Ces dernières semaines, M. Singh a eu des mots durs pour le Premier ministre, l’accusant de mettre le clignotant « à gauche » lorsqu’il est en campagne « mais de tourner à droite » quand il s’agit de prendre des décisions. « Le vote progressiste, c’est nous », dit Jagmeet Singh à l’AFP entre deux saluts aux passants à Hochelaga.

Justin Trudeau « protège les profits des grandes compagnies au lieu d’aider les familles. Si on veut quelqu’un qui veut vraiment lutter contre la crise climatique, annuler les subventions pétrolières et faire face aux inégalités sociales », alors c’est le NPD qu’il faut élire, assure-t-il.

Son parti, plus à gauche que les Libéraux, pourrait se retrouver en position de force à la chambre des Communes en cas de gouvernement minoritaire dirigé par Justin Trudeau, M. Singh ayant exclu de soutenir les conservateurs.

Poutine pendjabi

Alexandra, une traductrice de 32 ans, a déjà voté pour le NPD par anticipation. Fan de M. Singh, elle a du mal à cacher son émotion après l’avoir rencontré. « Je sais que je suis Blanche, par contre je suis bisexuelle donc je sais ce que c’est d’être minorisée quand même. Alors pour moi, (de voir) quelqu’un qui vient d’un groupe minorisé accéder à un poste de pouvoir, c’est très important », explique-t-elle.
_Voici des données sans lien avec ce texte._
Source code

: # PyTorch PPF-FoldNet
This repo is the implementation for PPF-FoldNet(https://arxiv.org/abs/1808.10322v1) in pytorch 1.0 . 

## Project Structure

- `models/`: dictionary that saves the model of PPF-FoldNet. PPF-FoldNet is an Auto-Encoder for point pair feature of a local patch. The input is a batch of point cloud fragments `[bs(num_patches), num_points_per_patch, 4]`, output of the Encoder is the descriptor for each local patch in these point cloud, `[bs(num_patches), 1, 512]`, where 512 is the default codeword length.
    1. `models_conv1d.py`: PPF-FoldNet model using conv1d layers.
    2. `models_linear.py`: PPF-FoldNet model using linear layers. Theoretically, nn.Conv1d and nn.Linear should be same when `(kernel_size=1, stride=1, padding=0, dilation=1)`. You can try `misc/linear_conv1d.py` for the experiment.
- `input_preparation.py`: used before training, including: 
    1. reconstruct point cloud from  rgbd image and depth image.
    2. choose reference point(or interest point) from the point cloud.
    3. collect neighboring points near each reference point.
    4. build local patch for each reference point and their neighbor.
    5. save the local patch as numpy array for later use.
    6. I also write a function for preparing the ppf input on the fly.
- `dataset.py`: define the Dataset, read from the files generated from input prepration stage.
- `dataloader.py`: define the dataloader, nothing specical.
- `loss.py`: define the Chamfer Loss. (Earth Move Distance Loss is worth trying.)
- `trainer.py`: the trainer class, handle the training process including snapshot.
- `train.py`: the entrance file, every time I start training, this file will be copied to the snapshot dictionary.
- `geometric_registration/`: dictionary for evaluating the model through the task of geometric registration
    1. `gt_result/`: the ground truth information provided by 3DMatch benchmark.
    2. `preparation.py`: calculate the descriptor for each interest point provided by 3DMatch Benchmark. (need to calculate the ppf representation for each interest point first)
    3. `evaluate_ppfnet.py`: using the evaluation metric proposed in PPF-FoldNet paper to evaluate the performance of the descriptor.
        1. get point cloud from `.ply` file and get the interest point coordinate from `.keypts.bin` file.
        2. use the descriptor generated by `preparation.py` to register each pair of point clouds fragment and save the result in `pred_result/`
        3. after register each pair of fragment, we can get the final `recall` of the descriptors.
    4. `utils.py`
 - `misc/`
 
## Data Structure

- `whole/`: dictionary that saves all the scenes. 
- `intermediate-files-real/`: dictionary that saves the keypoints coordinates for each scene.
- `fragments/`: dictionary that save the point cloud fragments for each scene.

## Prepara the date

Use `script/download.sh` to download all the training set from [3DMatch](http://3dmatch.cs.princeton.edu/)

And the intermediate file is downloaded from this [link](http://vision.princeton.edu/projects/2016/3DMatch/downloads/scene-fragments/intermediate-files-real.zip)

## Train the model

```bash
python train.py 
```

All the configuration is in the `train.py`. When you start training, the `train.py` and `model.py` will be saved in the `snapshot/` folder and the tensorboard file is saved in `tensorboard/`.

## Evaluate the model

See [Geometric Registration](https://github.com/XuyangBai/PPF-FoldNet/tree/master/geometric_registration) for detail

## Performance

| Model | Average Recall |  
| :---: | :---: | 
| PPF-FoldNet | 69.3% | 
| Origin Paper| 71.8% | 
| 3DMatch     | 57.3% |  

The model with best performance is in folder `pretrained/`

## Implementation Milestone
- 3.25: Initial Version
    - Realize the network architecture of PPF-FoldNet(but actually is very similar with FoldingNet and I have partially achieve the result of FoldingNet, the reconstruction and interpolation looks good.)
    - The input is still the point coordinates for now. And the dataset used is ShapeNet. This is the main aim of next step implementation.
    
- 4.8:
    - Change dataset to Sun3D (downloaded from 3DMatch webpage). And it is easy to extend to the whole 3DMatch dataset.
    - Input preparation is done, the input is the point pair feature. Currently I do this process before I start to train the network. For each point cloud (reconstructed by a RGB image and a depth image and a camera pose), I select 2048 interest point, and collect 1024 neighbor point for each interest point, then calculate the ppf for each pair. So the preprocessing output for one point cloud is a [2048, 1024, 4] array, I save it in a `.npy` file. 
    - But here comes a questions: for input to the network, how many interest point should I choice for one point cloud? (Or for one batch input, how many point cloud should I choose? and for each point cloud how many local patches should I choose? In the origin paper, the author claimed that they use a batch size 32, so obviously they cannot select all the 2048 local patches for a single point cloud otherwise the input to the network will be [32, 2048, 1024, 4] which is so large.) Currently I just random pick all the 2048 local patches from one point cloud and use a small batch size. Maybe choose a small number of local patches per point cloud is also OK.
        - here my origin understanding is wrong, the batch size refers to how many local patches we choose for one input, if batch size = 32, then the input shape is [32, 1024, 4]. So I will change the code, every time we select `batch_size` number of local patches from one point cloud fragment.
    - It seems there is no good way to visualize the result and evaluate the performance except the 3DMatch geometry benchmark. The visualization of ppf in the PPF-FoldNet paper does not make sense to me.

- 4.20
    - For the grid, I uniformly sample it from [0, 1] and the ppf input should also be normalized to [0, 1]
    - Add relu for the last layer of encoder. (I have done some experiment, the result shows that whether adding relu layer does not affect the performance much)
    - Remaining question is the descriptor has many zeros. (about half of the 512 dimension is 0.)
Mais tout le monde ne voit pas l’émergence de M. Singh sur la scène nationale d’un aussi bon oeil, et il a essuyé nombre de remarques désobligeantes, voire racistes. Récemment, à Montréal, un homme s’est penché vers lui pour lui dire à l’oreille, devant les caméras, qu’il devrait enlever son turban « pour avoir l’air Canadien ».

Et il y a deux ans, lors d’une réunion, il a été violemment pris à partie par une femme persuadée qu’il était « de mèche avec les Frères musulmans » et qu’il cherchait à appliquer la charia, bien qu’il ne soit pas musulman.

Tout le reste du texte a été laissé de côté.